Background technology:
Traditional methylprednisolone 9, the production technique of 11-deestering material is a raw material with the wet product of intermediate 11-sulphonate, acetic acid and Potassium ethanoate, carry out 9, the 11-de-ester reaction is rapidly heated to abundant backflow, dilution after reaction finishes, filtration, dry methylprednisolone 9, the 11-deestering material of getting.Its shortcoming is: the wet product of this process using sulfonyl compound feed intake; the water content instability of sulfonyl compound, the ratio of dissolving back acetic acid and water is indefinite, makes the reaction reflux temperature fluctuate up and down; the structure of temperature drift meeting demolition purpose product causes principal product quality and yield lower.
Summary of the invention:
The present invention is directed to the problem that prior art exists, a kind of methylprednisolone series product 9 are provided, the producing and manufacturing technique of 11-deestering material, with the wet product of 11-sulphonate, acetic acid, Potassium ethanoate is raw material, be rapidly heated to abundant backflow, add temperature control water, regulate back flow reaction and under the temperature of the best, carry out, dilution after reaction finishes, filtration, dry methylprednisolone 9, the 11-deestering material of getting.

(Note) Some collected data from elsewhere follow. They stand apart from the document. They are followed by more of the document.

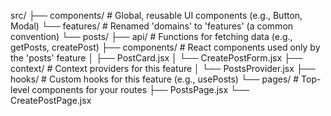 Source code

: src/
├── components/          # Global, reusable UI components (e.g., Button, Modal)
└── features/            # Renamed 'domains' to 'features' (a common convention)
    └── posts/
        ├── api/         # Functions for fetching data (e.g., getPosts, createPost)
        ├── components/  # React components used only by the 'posts' feature
        │   ├── PostCard.jsx
        │   └── CreatePostForm.jsx
        ├── context/     # Context providers for this feature
        │   └── PostsProvider.jsx
        ├── hooks/       # Custom hooks for this feature (e.g., usePosts)
        └── pages/       # Top-level components for your routes
            ├── PostsPage.jsx
            └── CreatePostPage.jsx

Dehydrogen substance 11-sulphonate
Methylprednisolone 9, the 11-deestering material
(R
1=-CH
3Or-H; R
2=-H or-OH or-OCOCH
3)
But add the ratio of temperature control water quick adjustment acetic acid and water, make reflux temperature stable, avoided the ruined phenomenon of product structure that causes owing to temperature is too high, the quality and the yield of product significantly improve.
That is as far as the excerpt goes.